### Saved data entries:
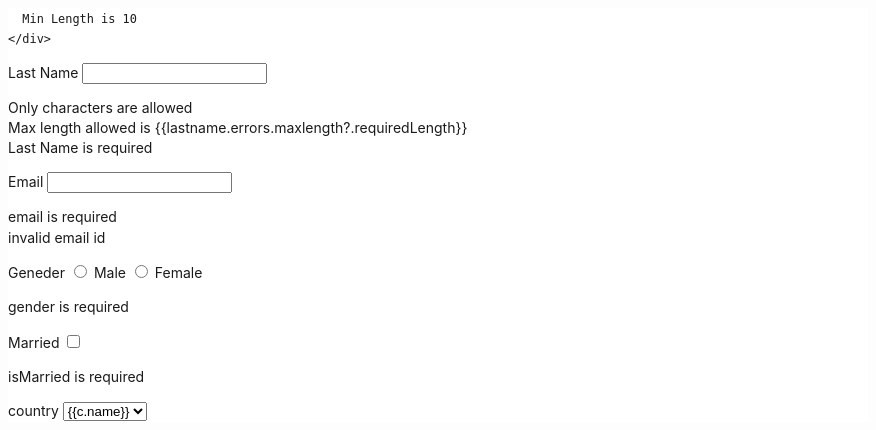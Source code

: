       Min Length is 10
    </div>
  </div>
 
  <p>
    <label for="lastname">Last Name </label>
    <input type="text" id="lastname" name="lastname" formControlName="lastname">
  </p>
 
  <div *ngIf="!lastname.valid && (lastname.dirty ||lastname.touched)">
    <div [hidden]="!lastname.errors.pattern">
      Only characters are allowed
    </div>
    <div [hidden]="!lastname.errors.maxLength">
      Max length allowed is {{lastname.errors.maxlength?.requiredLength}} 
    </div>
    <div [hidden]="!lastname.errors.required">
      Last Name is required
    </div>
  </div>
 
  <p>
    <label for="email">Email </label>
    <input type="text" id="email" name="email" formControlName="email">
  </p>
  <div *ngIf="!email.valid && (email.dirty ||email.touched)">
    <div [hidden]="!email.errors.required">
      email is required
    </div>
    <div [hidden]="!email.errors.email">
      invalid email id
    </div>
  </div>
 
 
  <p>
    <label for="gender">Geneder </label>
    <input type="radio" value="male" id="gender" name="gender" formControlName="gender"> Male
    <input type="radio" value="female" id="gender" name="gender" formControlName="gender"> Female
  </p>
  <div *ngIf="!gender.valid && (gender.dirty ||gender.touched)">
    <div [hidden]="!gender.errors.required">
      gender is required
    </div>
  </div>
 
  <p>
    <label for="isMarried">Married </label>
    <input type="checkbox" id="isMarried" name="isMarried" formControlName="isMarried">
  </p>
  <div *ngIf="!isMarried.valid && (isMarried.dirty ||isMarried.touched)">
    <div [hidden]="!isMarried.errors.required">
      isMarried is required
    </div>
  </div>
 
 
  <p>
    <label for="country">country </label>
    <select id="country" name="country" formControlName="country">
      <option [ngValue]="c.id" *ngFor="let c of countryList">
        {{c.name}}
      </option>
    </select>
  </p>
  <div *ngIf="!country.valid && (country.dirty ||country.touched)">
    <div [hidden]="!country.errors.required">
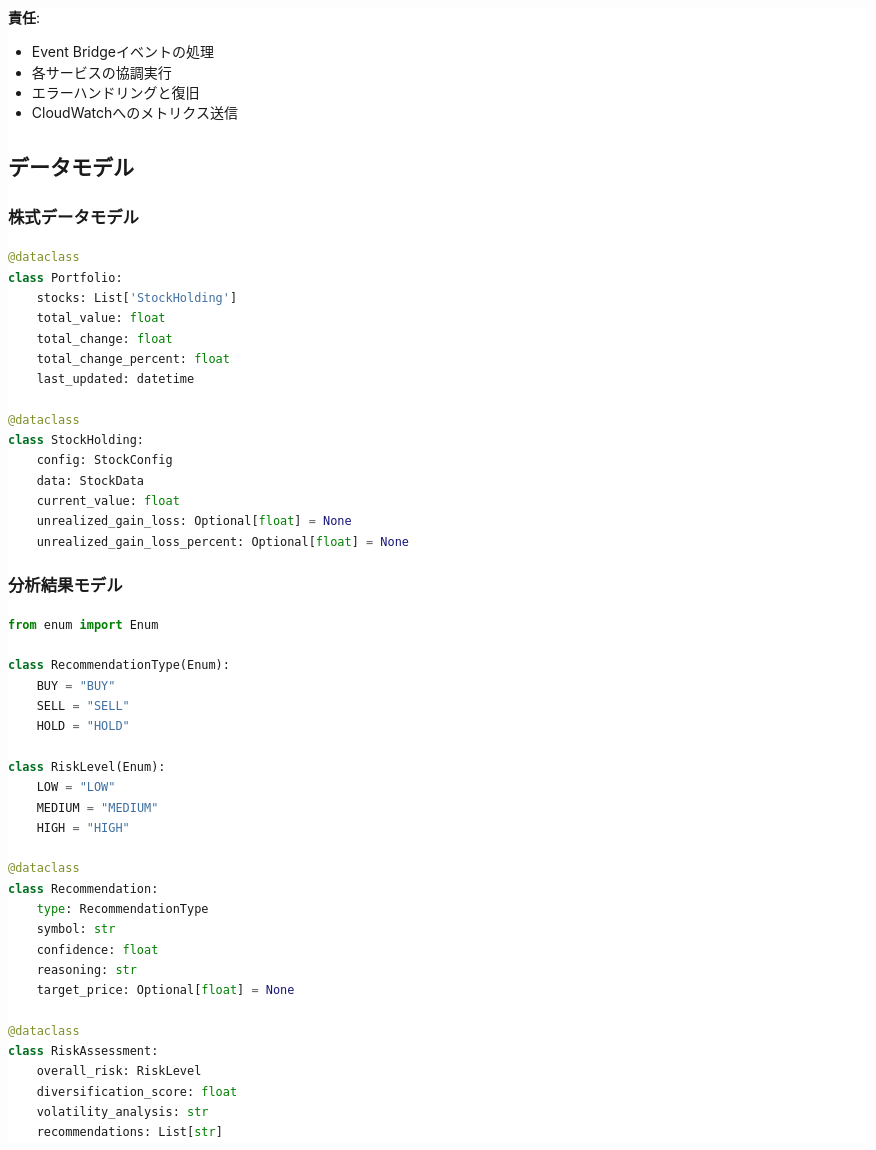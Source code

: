 **責任**:
- Event Bridgeイベントの処理
- 各サービスの協調実行
- エラーハンドリングと復旧
- CloudWatchへのメトリクス送信

## データモデル

### 株式データモデル

```python
@dataclass
class Portfolio:
    stocks: List['StockHolding']
    total_value: float
    total_change: float
    total_change_percent: float
    last_updated: datetime

@dataclass
class StockHolding:
    config: StockConfig
    data: StockData
    current_value: float
    unrealized_gain_loss: Optional[float] = None
    unrealized_gain_loss_percent: Optional[float] = None
```

### 分析結果モデル

```python
from enum import Enum

class RecommendationType(Enum):
    BUY = "BUY"
    SELL = "SELL"
    HOLD = "HOLD"

class RiskLevel(Enum):
    LOW = "LOW"
    MEDIUM = "MEDIUM"
    HIGH = "HIGH"

@dataclass
class Recommendation:
    type: RecommendationType
    symbol: str
    confidence: float
    reasoning: str
    target_price: Optional[float] = None

@dataclass
class RiskAssessment:
    overall_risk: RiskLevel
    diversification_score: float
    volatility_analysis: str
    recommendations: List[str]
```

### What is required:
Across the records, how many lines carry the word "RiskLevel"? The answer should be a number alone.

### Written solution:
2